> **Brief**:
Report all lines below with the word "Field".

(Saved data entries)
-*-

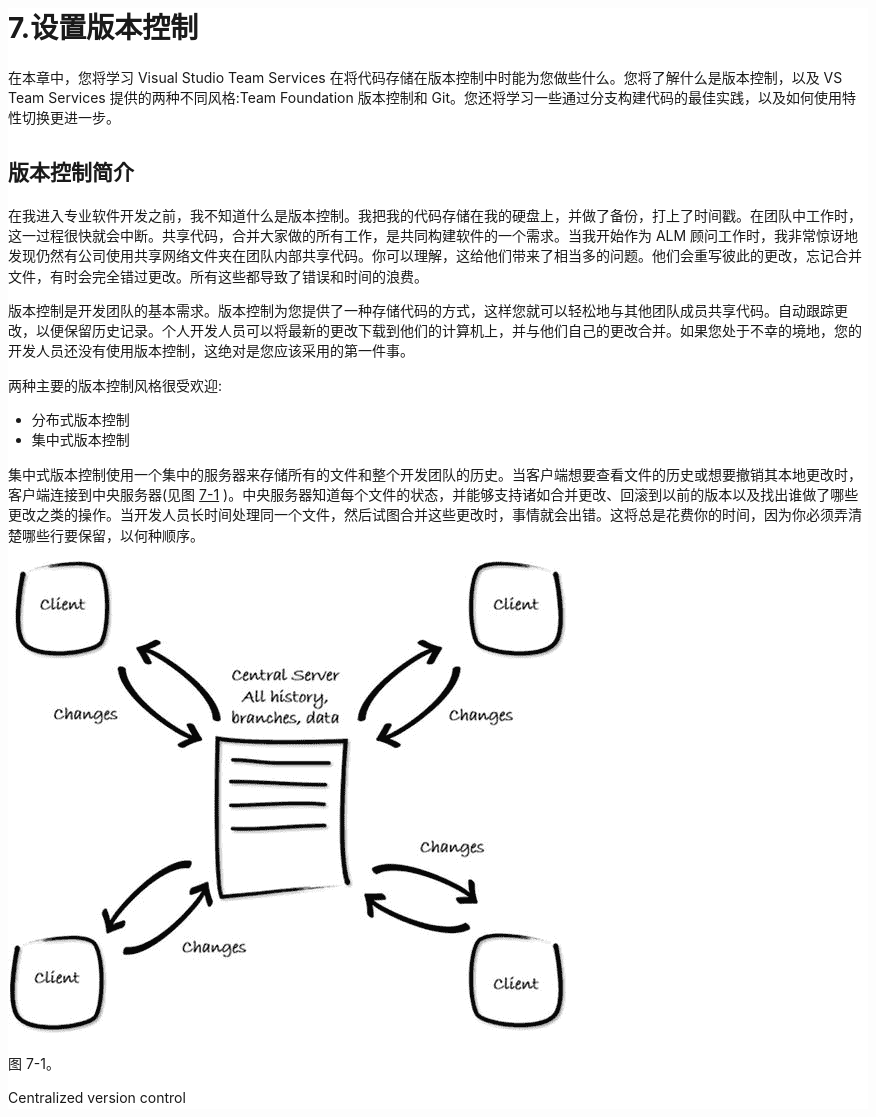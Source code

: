 # 7.设置版本控制

在本章中，您将学习 Visual Studio Team Services 在将代码存储在版本控制中时能为您做些什么。您将了解什么是版本控制，以及 VS Team Services 提供的两种不同风格:Team Foundation 版本控制和 Git。您还将学习一些通过分支构建代码的最佳实践，以及如何使用特性切换更进一步。

## 版本控制简介

在我进入专业软件开发之前，我不知道什么是版本控制。我把我的代码存储在我的硬盘上，并做了备份，打上了时间戳。在团队中工作时，这一过程很快就会中断。共享代码，合并大家做的所有工作，是共同构建软件的一个需求。当我开始作为 ALM 顾问工作时，我非常惊讶地发现仍然有公司使用共享网络文件夹在团队内部共享代码。你可以理解，这给他们带来了相当多的问题。他们会重写彼此的更改，忘记合并文件，有时会完全错过更改。所有这些都导致了错误和时间的浪费。

版本控制是开发团队的基本需求。版本控制为您提供了一种存储代码的方式，这样您就可以轻松地与其他团队成员共享代码。自动跟踪更改，以便保留历史记录。个人开发人员可以将最新的更改下载到他们的计算机上，并与他们自己的更改合并。如果您处于不幸的境地，您的开发人员还没有使用版本控制，这绝对是您应该采用的第一件事。

两种主要的版本控制风格很受欢迎:

*   分布式版本控制
*   集中式版本控制

集中式版本控制使用一个集中的服务器来存储所有的文件和整个开发团队的历史。当客户端想要查看文件的历史或想要撤销其本地更改时，客户端连接到中央服务器(见图 [7-1](#Fig1) )。中央服务器知道每个文件的状态，并能够支持诸如合并更改、回滚到以前的版本以及找出谁做了哪些更改之类的操作。当开发人员长时间处理同一个文件，然后试图合并这些更改时，事情就会出错。这将总是花费你的时间，因为你必须弄清楚哪些行要保留，以何种顺序。

![A346706_1_En_7_Fig1_HTML.jpg](img/A346706_1_En_7_Fig1_HTML.jpg)

图 7-1。

Centralized version control
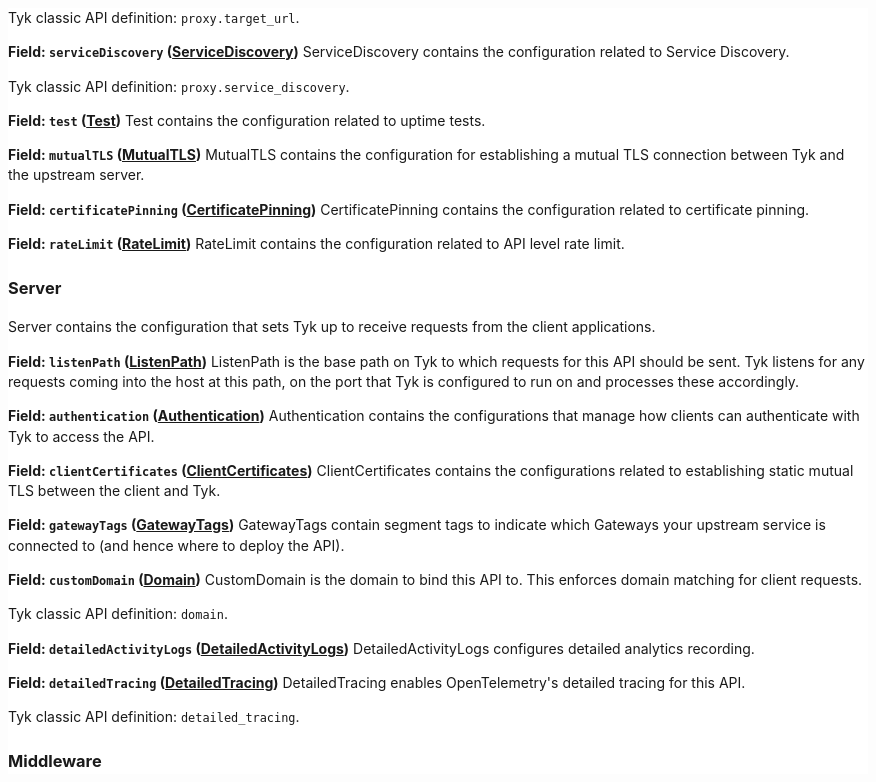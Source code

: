Tyk classic API definition: `proxy.target_url`.

**Field: `serviceDiscovery` ([ServiceDiscovery](#servicediscovery))**
ServiceDiscovery contains the configuration related to Service Discovery.

Tyk classic API definition: `proxy.service_discovery`.

**Field: `test` ([Test](#test))**
Test contains the configuration related to uptime tests.

**Field: `mutualTLS` ([MutualTLS](#mutualtls))**
MutualTLS contains the configuration for establishing a mutual TLS connection between Tyk and the upstream server.

**Field: `certificatePinning` ([CertificatePinning](#certificatepinning))**
CertificatePinning contains the configuration related to certificate pinning.

**Field: `rateLimit` ([RateLimit](#ratelimit))**
RateLimit contains the configuration related to API level rate limit.

### **Server**

Server contains the configuration that sets Tyk up to receive requests from the client applications.

**Field: `listenPath` ([ListenPath](#listenpath))**
ListenPath is the base path on Tyk to which requests for this API should
be sent. Tyk listens for any requests coming into the host at this
path, on the port that Tyk is configured to run on and processes these
accordingly.

**Field: `authentication` ([Authentication](#authentication))**
Authentication contains the configurations that manage how clients can authenticate with Tyk to access the API.

**Field: `clientCertificates` ([ClientCertificates](#clientcertificates))**
ClientCertificates contains the configurations related to establishing static mutual TLS between the client and Tyk.

**Field: `gatewayTags` ([GatewayTags](#gatewaytags))**
GatewayTags contain segment tags to indicate which Gateways your upstream service is connected to (and hence where to deploy the API).

**Field: `customDomain` ([Domain](#domain))**
CustomDomain is the domain to bind this API to. This enforces domain matching for client requests.


Tyk classic API definition: `domain`.

**Field: `detailedActivityLogs` ([DetailedActivityLogs](#detailedactivitylogs))**
DetailedActivityLogs configures detailed analytics recording.

**Field: `detailedTracing` ([DetailedTracing](#detailedtracing))**
DetailedTracing enables OpenTelemetry's detailed tracing for this API.


Tyk classic API definition: `detailed_tracing`.

### **Middleware**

-*-

> **Your solution**:
**Field: `serviceDiscovery` ([ServiceDiscovery](#servicediscovery))**
**Field: `test` ([Test](#test))**
**Field: `mutualTLS` ([MutualTLS](#mutualtls))**
**Field: `certificatePinning` ([CertificatePinning](#certificatepinning))**
**Field: `rateLimit` ([RateLimit](#ratelimit))**
**Field: `listenPath` ([ListenPath](#listenpath))**
**Field: `authentication` ([Authentication](#authentication))**
**Field: `clientCertificates` ([ClientCertificates](#clientcertificates))**
**Field: `gatewayTags` ([GatewayTags](#gatewaytags))**
**Field: `customDomain` ([Domain](#domain))**
**Field: `detailedActivityLogs` ([DetailedActivityLogs](#detailedactivitylogs))**
**Field: `detailedTracing` ([DetailedTracing](#detailedtracing))**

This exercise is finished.